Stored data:
::::::
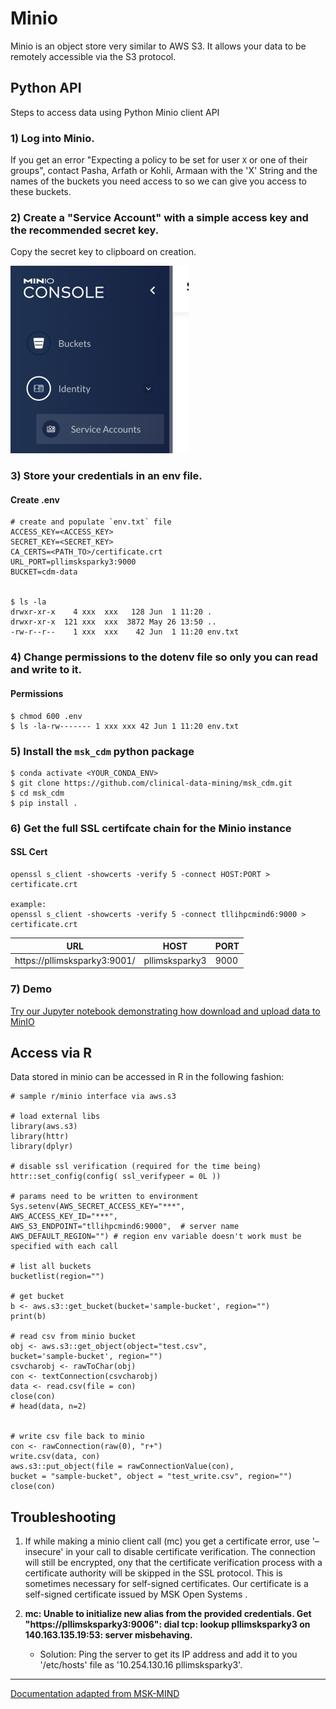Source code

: # Minio

Minio is an object store very similar to AWS S3. It allows your data to be remotely accessible via the S3 protocol.

## Python API

Steps to access data using Python Minio client API

### 1) Log into Minio. 
If you get an error "Expecting a policy to be set for user `X` or one of their groups", contact Pasha, Arfath or Kohli, Armaan with the 'X' String and the names of the buckets you need access to so we can give you access to these buckets.

### 2) Create a "Service Account" with a simple access key and the recommended secret key. 

Copy the secret key to clipboard on creation.

![](images/minio-account.png)

### 3) Store your credentials in an env file.
#### Create .env
```
# create and populate `env.txt` file
ACCESS_KEY=<ACCESS_KEY>
SECRET_KEY=<SECRET_KEY>
CA_CERTS=<PATH_TO>/certificate.crt
URL_PORT=pllimsksparky3:9000
BUCKET=cdm-data


$ ls -la
drwxr-xr-x    4 xxx  xxx   128 Jun  1 11:20 .
drwxr-xr-x  121 xxx  xxx  3872 May 26 13:50 ..
-rw-r--r--    1 xxx  xxx    42 Jun  1 11:20 env.txt
```

### 4) Change permissions to the dotenv file so only you can read and write to it.
#### Permissions
```
$ chmod 600 .env
$ ls -la-rw------- 1 xxx xxx 42 Jun 1 11:20 env.txt
```
### 5) Install the `msk_cdm` python package 
```
$ conda activate <YOUR_CONDA_ENV>
$ git clone https://github.com/clinical-data-mining/msk_cdm.git
$ cd msk_cdm
$ pip install .
```

### 6) Get the full SSL certifcate chain for the Minio instance
#### SSL Cert
```
openssl s_client -showcerts -verify 5 -connect HOST:PORT > certificate.crt

example:
openssl s_client -showcerts -verify 5 -connect tllihpcmind6:9000 > certificate.crt
```

| URL                                | HOST           | PORT |
|------------------------------------|----------------|------|
| https://pllimsksparky3:9001/       | pllimsksparky3 | 9000 |


### 7) Demo
[Try our Jupyter notebook demonstrating how download and upload data to MinIO](https://github.com/clinical-data-mining/msk_cdm/blob/main/examples/minio_demo.ipynb)






## Access via R

Data stored in minio can be accessed in R in the following fashion:
```
# sample r/minio interface via aws.s3

# load external libs
library(aws.s3)
library(httr)
library(dplyr)

# disable ssl verification (required for the time being)
httr::set_config(config( ssl_verifypeer = 0L ))

# params need to be written to environment
Sys.setenv(AWS_SECRET_ACCESS_KEY="***",
AWS_ACCESS_KEY_ID="***",
AWS_S3_ENDPOINT="tllihpcmind6:9000",  # server name
AWS_DEFAULT_REGION="") # region env variable doesn't work must be specified with each call

# list all buckets
bucketlist(region="")

# get bucket
b <- aws.s3::get_bucket(bucket='sample-bucket', region="")
print(b)

# read csv from minio bucket
obj <- aws.s3::get_object(object="test.csv",
bucket='sample-bucket', region="")
csvcharobj <- rawToChar(obj)  
con <- textConnection(csvcharobj)  
data <- read.csv(file = con)
close(con)
# head(data, n=2)


# write csv file back to minio
con <- rawConnection(raw(0), "r+")
write.csv(data, con)
aws.s3::put_object(file = rawConnectionValue(con),
bucket = "sample-bucket", object = "test_write.csv", region="")
close(con)
```



## Troubleshooting
1. If while making a minio client call (mc) you get a certificate error, use '–insecure' in your call to disable certificate verification. The connection will still be encrypted, ony that the certificate verification process with a certificate authority will be skipped in the SSL protocol. This is sometimes necessary for self-signed certificates. Our certificate is a self-signed certificate issued by MSK Open Systems .

2. **mc: <ERROR> Unable to initialize new alias from the provided credentials. Get "https://pllimsksparky3:9006": dial tcp: lookup pllimsksparky3 on 140.163.135.19:53: server misbehaving.**
   * Solution: Ping the server to get its IP address and add it to you '/etc/hosts' file as '10.254.130.16 pllimsksparky3'.

---
[Documentation adapted from MSK-MIND](https://mskconfluence.mskcc.org/display/MM/Minio)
::::::
Print the lines above from the one with "### 7) Demo" through the one with "## Troubleshooting", both included, exactly as written and nothing more.

EXERCISE OUTPUT:
### 7) Demo
[Try our Jupyter notebook demonstrating how download and upload data to MinIO](https://github.com/clinical-data-mining/msk_cdm/blob/main/examples/minio_demo.ipynb)






## Access via R

Data stored in minio can be accessed in R in the following fashion:
```
# sample r/minio interface via aws.s3

# load external libs
library(aws.s3)
library(httr)
library(dplyr)

# disable ssl verification (required for the time being)
httr::set_config(config( ssl_verifypeer = 0L ))

# params need to be written to environment
Sys.setenv(AWS_SECRET_ACCESS_KEY="***",
AWS_ACCESS_KEY_ID="***",
AWS_S3_ENDPOINT="tllihpcmind6:9000",  # server name
AWS_DEFAULT_REGION="") # region env variable doesn't work must be specified with each call

# list all buckets
bucketlist(region="")

# get bucket
b <- aws.s3::get_bucket(bucket='sample-bucket', region="")
print(b)

# read csv from minio bucket
obj <- aws.s3::get_object(object="test.csv",
bucket='sample-bucket', region="")
csvcharobj <- rawToChar(obj)  
con <- textConnection(csvcharobj)  
data <- read.csv(file = con)
close(con)
# head(data, n=2)


# write csv file back to minio
con <- rawConnection(raw(0), "r+")
write.csv(data, con)
aws.s3::put_object(file = rawConnectionValue(con),
bucket = "sample-bucket", object = "test_write.csv", region="")
close(con)
```



## Troubleshooting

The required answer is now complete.